I maintain, therefore, that git-rebase is evil and should be avoided. It only works for a situation where someone maintains a private branch of a project, never shared in any way except to submit patches to an upstream. Forget it if you have a team maintaining that branch, or want to post that branch online for others to help with (as I do with my Debian darcs package). Even if you keep it private now, do you really want to adopt a work process that forces you to keep it private forever, or else completely change how you work?
And this brings me back to the original question of patch philosophy. Personally, I dislike philosophy #1. I’d much rather have the full history of a change, warts and all. Look at the Linux kernel example: changesets that introduced bugs that made it into the official tree have their fixes documented, but changesets that introduced bugs that were fixed before being merged into the official tree could be lost to the public due to rebasing by submitters. Is that really what we want? I don’t think so.

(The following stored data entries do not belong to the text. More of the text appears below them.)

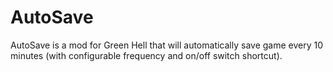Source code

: # AutoSave
AutoSave is a mod for Green Hell that will automatically save game every 10 minutes (with configurable frequency and on/off switch shortcut).
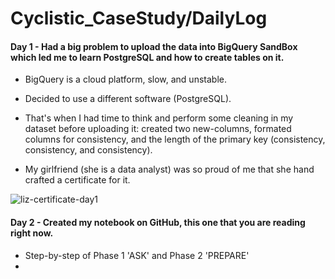 # Cyclistic_CaseStudy/DailyLog

#### Day 1 - Had a big problem to upload the data into BigQuery SandBox which led me to learn PostgreSQL and how to create tables on it.

- BigQuery is a cloud platform, slow, and unstable.
        
- Decided to use a different software (PostgreSQL).
          
- That's when I had time to think and perform some cleaning in my dataset before uploading it: created two new-columns, formated columns for consistency, and the length of the primary key (consistency, consistency, and consistency).
            
- My girlfriend (she is a data analyst) was so proud of me that she hand crafted a certificate for it.

![liz-certificate-day1](https://user-images.githubusercontent.com/101608594/158527770-5f790020-cdb7-40c7-b1ee-c2b480b7bfdf.jpg)

#### Day 2 - Created my notebook on GitHub, this one that you are reading right now.

- Step-by-step of Phase 1 'ASK' and Phase 2 'PREPARE'
- 

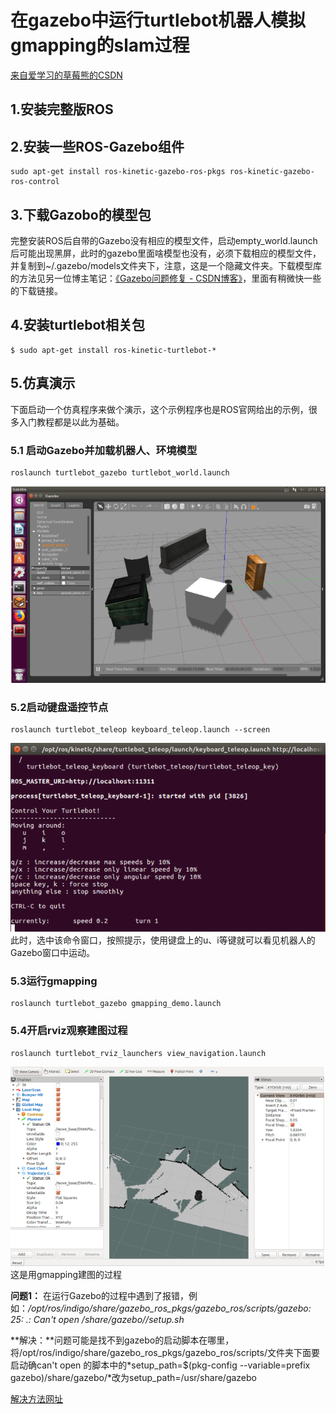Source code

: # 在gazebo中运行turtlebot机器人模拟gmapping的slam过程
[来自爱学习的草莓熊的CSDN](https://blog.csdn.net/lingchen2348/article/details/79503970 "来自爱学习的草莓熊")

## 1.安装完整版ROS

## 2.安装一些ROS-Gazebo组件

	sudo apt-get install ros-kinetic-gazebo-ros-pkgs ros-kinetic-gazebo-ros-control

## 3.下载Gazobo的模型包
完整安装ROS后自带的Gazebo没有相应的模型文件，启动empty_world.launch后可能出现黑屏，此时的gazebo里面啥模型也没有，必须下载相应的模型文件，并复制到~/.gazebo/models文件夹下，注意，这是一个隐藏文件夹。下载模型库的方法见另一位博主笔记：[《Gazebo问题修复 - CSDN博客》](https://blog.csdn.net/qq_39989653/article/details/78472097 "")，里面有稍微快一些的下载链接。

## 4.安装turtlebot相关包

	$ sudo apt-get install ros-kinetic-turtlebot-*

## 5.仿真演示
下面启动一个仿真程序来做个演示，这个示例程序也是ROS官网给出的示例，很多入门教程都是以此为基础。

### 5.1 启动Gazebo并加载机器人、环境模型

	roslaunch turtlebot_gazebo turtlebot_world.launch

![](.\data\img\gazebo.jpg)


### 5.2启动键盘遥控节点

	roslaunch turtlebot_teleop keyboard_teleop.launch --screen

![](.\data\img\keyboard.jpg)
此时，选中该命令窗口，按照提示，使用键盘上的u、i等键就可以看见机器人的Gazebo窗口中运动。

### 5.3运行gmapping

	roslaunch turtlebot_gazebo gmapping_demo.launch

### 5.4开启rviz观察建图过程

	roslaunch turtlebot_rviz_launchers view_navigation.launch

![](.\data\img\rviz.jpg)
这是用gmapping建图的过程

**问题1：**
在运行Gazebo的过程中遇到了报错，例如：*/opt/ros/indigo/share/gazebo_ros_pkgs/gazebo_ros/scripts/gazebo: 25: .: Can't open /share/gazebo//setup.sh*

**解决：**问题可能是找不到gazebo的启动脚本在哪里，将/opt/ros/indigo/share/gazebo_ros_pkgs/gazebo_ros/scripts/文件夹下面要启动确can't open 的脚本中的*setup_path=$(pkg-config --variable=prefix gazebo)/share/gazebo/*改为setup_path=/usr/share/gazebo

[解决方法网址](https://answers.ros.org/question/215796/problem-for-install-gazebo_ros_package/ "answers ros")


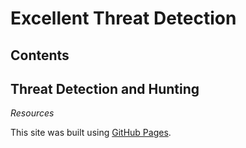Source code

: # Excellent Threat Detection
## Contents



## Threat Detection and Hunting
*Resources*


This site was built using [GitHub Pages](https://pages.github.com/).

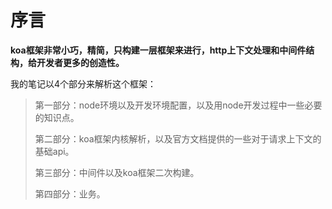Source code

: # 序言

**koa框架非常小巧，精简，只构建一层框架来进行，http上下文处理和中间件结构，给开发者更多的创造性。**

我的笔记以4个部分来解析这个框架：

> 第一部分：node环境以及开发环境配置，以及用node开发过程中一些必要的知识点。
>
> 第二部分：koa框架内核解析，以及官方文档提供的一些对于请求上下文的基础api。
>
> 第三部分：中间件以及koa框架二次构建。
>
> 第四部分：业务。

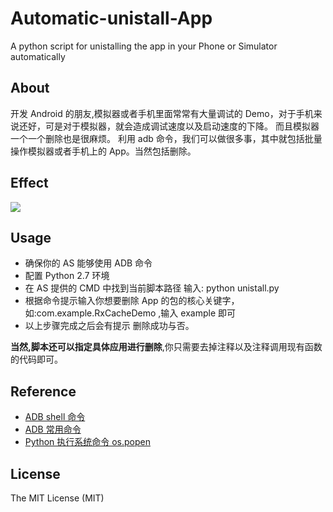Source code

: # Automatic-unistall-App
A python script for unistalling  the  app  in your Phone or  Simulator automatically

## About 
开发 Android 的朋友,模拟器或者手机里面常常有大量调试的 Demo，对于手机来说还好，可是对于模拟器，就会造成调试速度以及启动速度的下降。
而且模拟器一个一个删除也是很麻烦。
利用 adb 命令，我们可以做很多事，其中就包括批量操作模拟器或者手机上的 App。当然包括删除。

## Effect

![](http://7xrl8j.com1.z0.glb.clouddn.com/Use.gif)

## Usage

*  确保你的 AS 能够使用 ADB 命令
*  配置 Python 2.7 环境
*  在 AS 提供的 CMD 中找到当前脚本路径 输入: python unistall.py
*  根据命令提示输入你想要删除 App 的包的核心关键字，如:com.example.RxCacheDemo ,输入 example 即可
*  以上步骤完成之后会有提示 删除成功与否。

**当然,脚本还可以指定具体应用进行删除**,你只需要去掉注释以及注释调用现有函数的代码即可。

## Reference
* [ADB shell 命令](http://imsardine.simplbug.com/note/android/adb/commands/pm.html)
* [ADB 常用命令](https://segmentfault.com/a/1190000000426049)
* [Python 执行系统命令 os.popen](http://www.cnblogs.com/HQMIS/archive/2013/02/03/2890892.html)

## License

The MIT License (MIT)






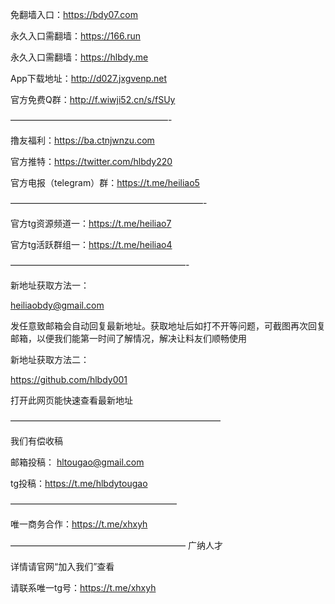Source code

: 免翻墙入口：https://bdy07.com

永久入口需翻墙：https://166.run

永久入口需翻墙：https://hlbdy.me

App下载地址：http://d027.jxgvenp.net

官方免费Q群：http://f.wiwji52.cn/s/fSUy

——————————————————-

撸友福利：https://ba.ctnjwnzu.com

官方推特：https://twitter.com/hlbdy220

官方电报（telegram）群：https://t.me/heiliao5

——————————————————————-

官方tg资源频道一：https://t.me/heiliao7

官方tg活跃群组一：https://t.me/heiliao4

————————————————————-

新地址获取方法一：

heiliaobdy@gmail.com

发任意致邮箱会自动回复最新地址。获取地址后如打不开等问题，可截图再次回复邮箱，以便我们能第一时间了解情况，解决让料友们顺畅使用

新地址获取方法二：

https://github.com/hlbdy001

打开此网页能快速查看最新地址

————————————————————————

我们有偿收稿

邮箱投稿： hltougao@gmail.com

tg投稿：https://t.me/hlbdytougao

———————————————————

唯一商务合作：https://t.me/xhxyh

————————————————————
广纳人才

详情请官网“加入我们”查看

请联系唯一tg号：https://t.me/xhxyh
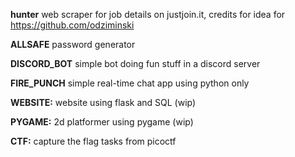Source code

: **hunter**
web scraper for job details on justjoin.it, credits for idea for https://github.com/odziminski

**ALLSAFE**
password generator

**DISCORD_BOT**
simple bot doing fun stuff in a discord server

**FIRE_PUNCH**
simple real-time chat app using python only

**WEBSITE:**
website using flask and SQL (wip)

**PYGAME:**
2d platformer using pygame (wip)

**CTF:**
capture the flag tasks from picoctf
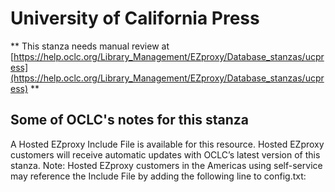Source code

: # University of California Press
** This stanza needs manual review at [https://help.oclc.org/Library_Management/EZproxy/Database_stanzas/ucpress](https://help.oclc.org/Library_Management/EZproxy/Database_stanzas/ucpress) **

## Some of OCLC's notes for this stanza

A Hosted EZproxy Include File is available for this resource. Hosted EZproxy customers will receive automatic updates with OCLC&rsquo;s latest version of this stanza. Note: Hosted EZproxy customers in the Americas using self-service may reference the Include File by adding the following line to config.txt: &nbsp;

&nbsp;
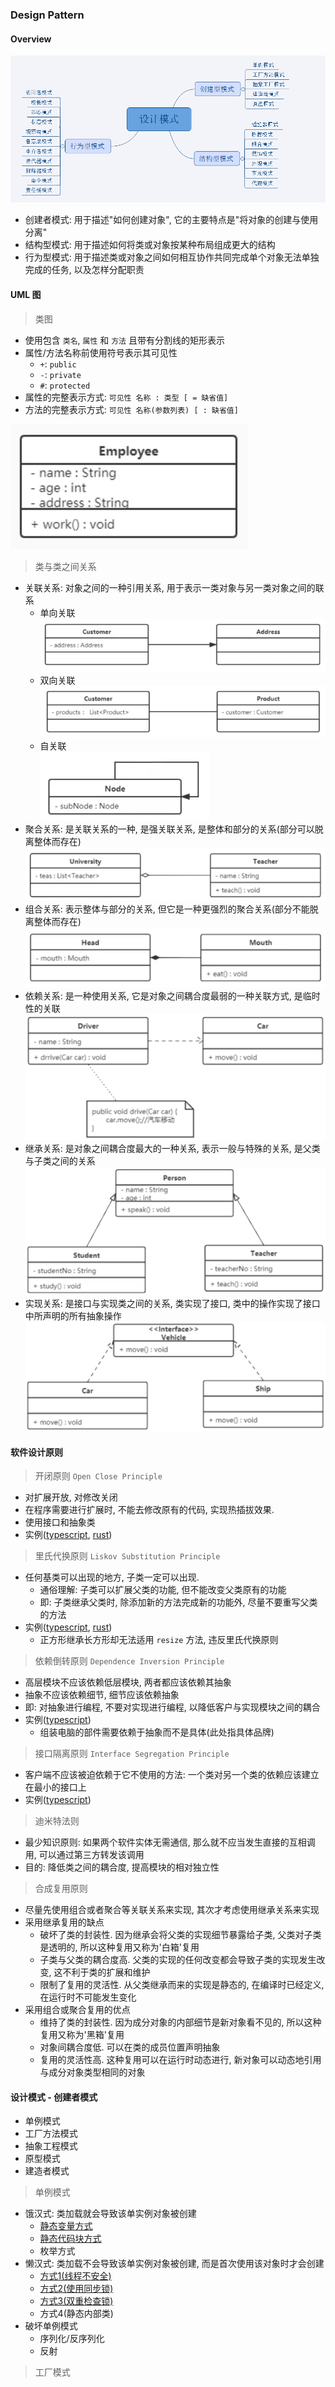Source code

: ### Design Pattern

#### Overview

![overview](./assets/overview.png "overview of design patterns")

- 创建者模式: 用于描述"如何创建对象", 它的主要特点是"将对象的创建与使用分离"
- 结构型模式: 用于描述如何将类或对象按某种布局组成更大的结构
- 行为型模式: 用于描述类或对象之间如何相互协作共同完成单个对象无法单独完成的任务, 以及怎样分配职责

#### UML 图

> 类图

- 使用包含 `类名`, `属性` 和 `方法` 且带有分割线的矩形表示
- 属性/方法名称前使用符号表示其可见性
    - `+`: `public`
    - `-`: `private`
    - `#`: `protected`
- 属性的完整表示方式: `可见性 名称 : 类型 [ = 缺省值]`
- 方法的完整表示方式: `可见性 名称(参数列表) [ : 缺省值]`

![basic uml example](./assets/uml/basic.png "basic uml example")

> 类与类之间关系

- 关联关系: 对象之间的一种引用关系, 用于表示一类对象与另一类对象之间的联系
    - 单向关联  
      ![单向关联](./assets/uml/one-way-association.png "one-way-association")
    - 双向关联  
      ![双向关联](./assets/uml/two-way-association.png "two-way-association")
    - 自关联  
      ![自关联](./assets/uml/self-association.png "self-association")
- 聚合关系: 是关联关系的一种, 是强关联关系, 是整体和部分的关系(部分可以脱离整体而存在)  
  ![聚合关系](./assets/uml/aggregation.png "aggregation")
- 组合关系: 表示整体与部分的关系, 但它是一种更强烈的聚合关系(部分不能脱离整体而存在)  
  ![组合关系](./assets/uml/combination.png "combination")
- 依赖关系: 是一种使用关系, 它是对象之间耦合度最弱的一种关联方式, 是临时性的关联  
  ![依赖关系](./assets/uml/dependent.png "dependent")
- 继承关系: 是对象之间耦合度最大的一种关系, 表示一般与特殊的关系, 是父类与子类之间的关系
  ![继承关系](./assets/uml/inherit.png "inherit")
- 实现关系: 是接口与实现类之间的关系, 类实现了接口, 类中的操作实现了接口中所声明的所有抽象操作  
  ![实现关系](./assets/uml/accomplish.png "accomplish")

#### 软件设计原则

> 开闭原则 `Open Close Principle`

- 对扩展开放, 对修改关闭
- 在程序需要进行扩展时, 不能去修改原有的代码, 实现热插拔效果.
- 使用接口和抽象类
- 实例([typescript](./src/principle/open_close.ts), [rust](./src/principle/open_close.rs))

> 里氏代换原则 `Liskov Substitution Principle`

- 任何基类可以出现的地方, 子类一定可以出现.
    - 通俗理解: 子类可以扩展父类的功能, 但不能改变父类原有的功能
    - 即: 子类继承父类时, 除添加新的方法完成新的功能外, 尽量不要重写父类的方法
- 实例([typescript](./src/principle/liskov_substitution.ts), [rust](./src/principle/liskov_substitution.rs))
    - 正方形继承长方形却无法适用 `resize` 方法, 违反里氏代换原则

> 依赖倒转原则 `Dependence Inversion Principle`

- 高层模块不应该依赖低层模块, 两者都应该依赖其抽象
- 抽象不应该依赖细节, 细节应该依赖抽象
- 即: 对抽象进行编程, 不要对实现进行编程, 以降低客户与实现模块之间的耦合
- 实例([typescript](./src/principle/dependence_inversion.ts))
    - 组装电脑的部件需要依赖于抽象而不是具体(此处指具体品牌)

> 接口隔离原则 `Interface Segregation Principle`

- 客户端不应该被迫依赖于它不使用的方法: 一个类对另一个类的依赖应该建立在最小的接口上
- 实例([typescript](./src/principle/interface_segregation.ts))

> 迪米特法则

- 最少知识原则: 如果两个软件实体无需通信, 那么就不应当发生直接的互相调用, 可以通过第三方转发该调用
- 目的: 降低类之间的耦合度, 提高模块的相对独立性

> 合成复用原则

- 尽量先使用组合或者聚合等关联关系来实现, 其次才考虑使用继承关系来实现
- 采用继承复用的缺点
    - 破坏了类的封装性. 因为继承会将父类的实现细节暴露给子类, 父类对子类是透明的, 所以这种复用又称为'白箱'复用
    - 子类与父类的耦合度高. 父类的实现的任何改变都会导致子类的实现发生改变, 这不利于类的扩展和维护
    - 限制了复用的灵活性. 从父类继承而来的实现是静态的, 在编译时已经定义, 在运行时不可能发生变化
- 采用组合或聚合复用的优点
    - 维持了类的封装性. 因为成分对象的内部细节是新对象看不见的, 所以这种复用又称为'黑箱'复用
    - 对象间耦合度低. 可以在类的成员位置声明抽象
    - 复用的灵活性高. 这种复用可以在运行时动态进行, 新对象可以动态地引用与成分对象类型相同的对象

#### 设计模式 - 创建者模式

- 单例模式
- 工厂方法模式
- 抽象工程模式
- 原型模式
- 建造者模式

> 单例模式

- 饿汉式: 类加载就会导致该单实例对象被创建
    - [静态变量方式](./src/pattern/singleton/HungaryStyle1.ts)
    - [静态代码块方式](./src/pattern/singleton/HungaryStyle2.ts)
    - 枚举方式
- 懒汉式: 类加载不会导致该单实例对象被创建, 而是首次使用该对象时才会创建
    - [方式1(线程不安全)](./src/pattern/singleton/LazyStyle1_2.ts)
    - [方式2(使用同步锁)](./src/pattern/singleton/LazyStyle1_2.ts)
    - [方式3(双重检查锁)](./src/pattern/singleton/LazyStyle3.ts)
    - 方式4(静态内部类)
- 破坏单例模式
    - 序列化/反序列化
    - 反射

> 工厂模式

With Darcs, tagging is very cheap and it is quite trivial to write an “apply a changeset bundle” script that makes a before tag, applies a series of patches, and makes an after tag. One could then run a darcs diff between the two tags to see the net effect on the repository, or could still look at the individual patches. (Or, you can avoid tagging and manually specify the “from” and “to” patches.) I find that a much better model: you can have it both ways. I’d think that most modern VCSs ought to support some variant on that, too.
And I think that git-rebase should be removed on the grounds that it encourages poor version tracking practices.